Reviving the tired argument that newspapers have a "liberal bias," American Spectator senior editor Tom Bethell tries to put a new spin on the idea, citing union membership for the supposed leftist slant of U.S. newspapers. He doesn't try to demonstrate that there's a bias however. You'll just have to take his word for it.

From there, Bethell embarks on a long wandering indictment of labor unions, specifically those in the newspaper industry. But none of his criticisms have anything to do with The Newspaper Guild, Communications Workers of America, or any organized news unit. Instead, Bethell drags out shopworn cliches like the auto workers and the airline industry as convenient stand-ins, warning that newspapers may be doomed just because their employees have the ability to negotiate collectively.

Adding insult to injury, Bethell suggests that Guild units "are disposed to keep on doing their thing out of habit even if it threatens to put their own company out of business." He ignores the glut of stories documenting concessions and back-breaking sacrifice accepted by our members, including this unit.

Here's a very incomplete list of other Guild units that have agreed to concessions, found after just two minutes with Google.

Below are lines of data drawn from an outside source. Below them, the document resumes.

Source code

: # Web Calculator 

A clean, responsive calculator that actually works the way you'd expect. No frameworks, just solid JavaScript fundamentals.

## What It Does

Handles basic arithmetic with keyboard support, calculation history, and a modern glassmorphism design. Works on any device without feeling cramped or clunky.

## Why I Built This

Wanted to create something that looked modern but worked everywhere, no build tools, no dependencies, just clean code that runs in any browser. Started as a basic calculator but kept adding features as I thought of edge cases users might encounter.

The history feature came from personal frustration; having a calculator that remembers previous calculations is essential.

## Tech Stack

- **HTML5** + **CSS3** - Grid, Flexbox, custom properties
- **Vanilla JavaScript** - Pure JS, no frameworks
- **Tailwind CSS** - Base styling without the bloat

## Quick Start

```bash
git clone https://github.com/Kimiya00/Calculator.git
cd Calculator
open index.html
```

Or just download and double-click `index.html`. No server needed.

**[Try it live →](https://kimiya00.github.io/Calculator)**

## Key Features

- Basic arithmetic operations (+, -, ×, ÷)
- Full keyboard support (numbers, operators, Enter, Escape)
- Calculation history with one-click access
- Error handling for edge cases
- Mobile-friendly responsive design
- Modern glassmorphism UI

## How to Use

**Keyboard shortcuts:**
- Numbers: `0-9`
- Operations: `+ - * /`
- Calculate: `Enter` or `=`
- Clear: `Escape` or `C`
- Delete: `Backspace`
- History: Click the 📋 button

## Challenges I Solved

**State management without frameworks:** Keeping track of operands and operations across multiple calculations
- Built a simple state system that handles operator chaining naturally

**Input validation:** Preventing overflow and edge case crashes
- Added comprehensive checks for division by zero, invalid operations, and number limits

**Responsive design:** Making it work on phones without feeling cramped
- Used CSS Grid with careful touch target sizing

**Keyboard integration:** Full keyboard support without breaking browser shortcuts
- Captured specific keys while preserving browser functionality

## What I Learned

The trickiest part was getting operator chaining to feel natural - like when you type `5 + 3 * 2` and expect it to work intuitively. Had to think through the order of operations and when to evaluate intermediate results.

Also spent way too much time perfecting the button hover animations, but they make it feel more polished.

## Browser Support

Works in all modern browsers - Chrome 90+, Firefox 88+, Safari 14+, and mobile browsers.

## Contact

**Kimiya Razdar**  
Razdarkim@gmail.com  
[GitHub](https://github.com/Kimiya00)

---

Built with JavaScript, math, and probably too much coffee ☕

Minnesota Guild approves concessions for bankrupt Star-Tribune

Chronicle workers vote 10 to 1 for concessions

Yakima Herald-Republic Concessions Agreement

Paper handlers union is fourth to approve concessions at Globe

To be fair, the Spectator hit piece acknowledges the holes in its argument - right before it glosses them over. Here's one such caveat:

To be sure, major newspapers are not closed shops, and a reporter hired by the Post has the option of joining the Guild or not. The Guild is moderate, as unions go.

Which sounds nice, until you realize that he's already called us self-righteous, irrational bullies. Nevermind the long list or documented cases of intimidation and illegal firings that face our members. But again, facts don't seem that important here.

Regardless, everyone is entitled to their opinion. We aren't in the business of arguing with people and groups that sacrifice reality for ideology. Disagreement is natural, even healthy, but differences of opinion should be rooted in facts, not lies.

The real question is why Romanesko is linking to an old the article in the first place. It's been out for over a month now. What purpose is served by enabling those who attempt to distort the truth, and do it as a weapon against the industry that Romanesko ostensibly serves?

Like the article, it makes no sense.